Building features include a bell-cot, a lower chancel, a porch, and a three-bay arcade. There was a north aisle in previous centuries. There are north and south transepts, though only the south one is part of the original construction. The north transept was used as a Sunday school. The chancel has a Transitional arch. There are four buttresses at the west end and two at the north and south. Some of the ancient windows are preserved. The church restorers of the 18th century inserted a few sash windows, and in some minor matters otherwise impaired its integrity. Elements from 16th and 17th-century work include a porch and doorway. A strong roof was added in about 1840.
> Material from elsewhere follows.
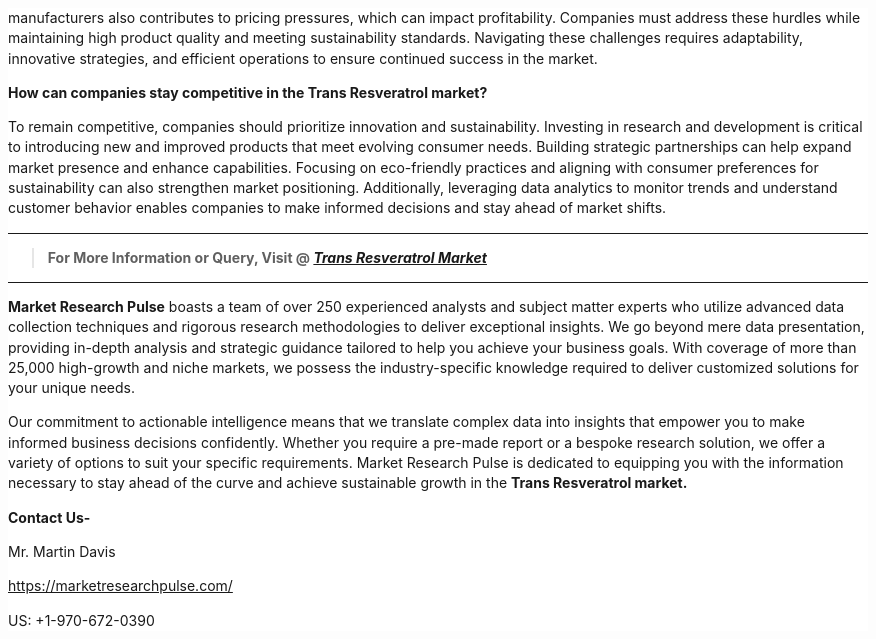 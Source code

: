 manufacturers also contributes to pricing pressures, which can impact profitability. Companies must address these hurdles while maintaining high product quality and meeting sustainability standards. Navigating these challenges requires adaptability, innovative strategies, and efficient operations to ensure continued success in the market.</p><p><strong>How can companies stay competitive in the Trans Resveratrol market?</strong></p><p>To remain competitive, companies should prioritize innovation and sustainability. Investing in research and development is critical to introducing new and improved products that meet evolving consumer needs. Building strategic partnerships can help expand market presence and enhance capabilities. Focusing on eco-friendly practices and aligning with consumer preferences for sustainability can also strengthen market positioning. Additionally, leveraging data analytics to monitor trends and understand customer behavior enables companies to make informed decisions and stay ahead of market shifts.</p><hr /><blockquote><p><strong>For More Information or Query, Visit @&nbsp;<em><a href="https://marketresearchpulse.com/report/55063/trans-resveratrol-market?utm_source=Linkedin&utm_medium=0114">Trans Resveratrol Market</a></em></strong></p></blockquote><hr /><p><strong>Market Research Pulse</strong> boasts a team of over 250 experienced analysts and subject matter experts who utilize advanced data collection techniques and rigorous research methodologies to deliver exceptional insights. We go beyond mere data presentation, providing in-depth analysis and strategic guidance tailored to help you achieve your business goals. With coverage of more than 25,000 high-growth and niche markets, we possess the industry-specific knowledge required to deliver customized solutions for your unique needs.</p><p>Our commitment to actionable intelligence means that we translate complex data into insights that empower you to make informed business decisions confidently. Whether you require a pre-made report or a bespoke research solution, we offer a variety of options to suit your specific requirements. Market Research Pulse is dedicated to equipping you with the information necessary to stay ahead of the curve and achieve sustainable growth in the <strong>Trans Resveratrol market.</strong></p><p><strong>Contact Us-</strong></p><p>Mr. Martin Davis</p><p>https://marketresearchpulse.com/</p><p>US: +1-970-672-0390</p>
In 1862, the church was described as having a rickety door and mildewed walls. The western end contained an Early Transitional single window. The rest of the window openings had been modernised and filled with common sashes, which were rotten, letting in wind and rain. The east end had a small square sash, such as is ordinarily provided for a scullery or any inferior office. Three of the pews were square, with a table fixed in the centre of each; a fourth formed three sides of a quadrangle that was occupied by a stove. Fungi abounded, and the pavement was sodden and damp. Ruin was considered imminent unless precautions were taken to avert it. In 1870, the church underwent a careful restoration under the supervision of the architect F. R. Wilson of Alnwick. The bell-cot, which had been lowered to the porch, was to be re-erected on the west gable. Sashes were to be taken out and replaced with windows corresponding with the character of the building. New sittings were to be furnished for the nave, and stalls for the chancel. Restoration and repair work continued into the twentieth and twenty-first centuries.

==Fittings==
The communion plate consists of four pieces, a cup, a paten, a small, straight-sided flagon, and a brass alms dish. The small bowl font, which dates to 1664, has heraldic devices; the symbols associate it with the Percy family. On the chancel floor, there are tomb slabs. The bell is inscribed "Alnham," Nov. 1759". Within the walls of the church and on the outside grounds, there are several tablets and gravestones. An inscription on a mural tablet is in memory of the Collingwoods who were at one time an important family in the area.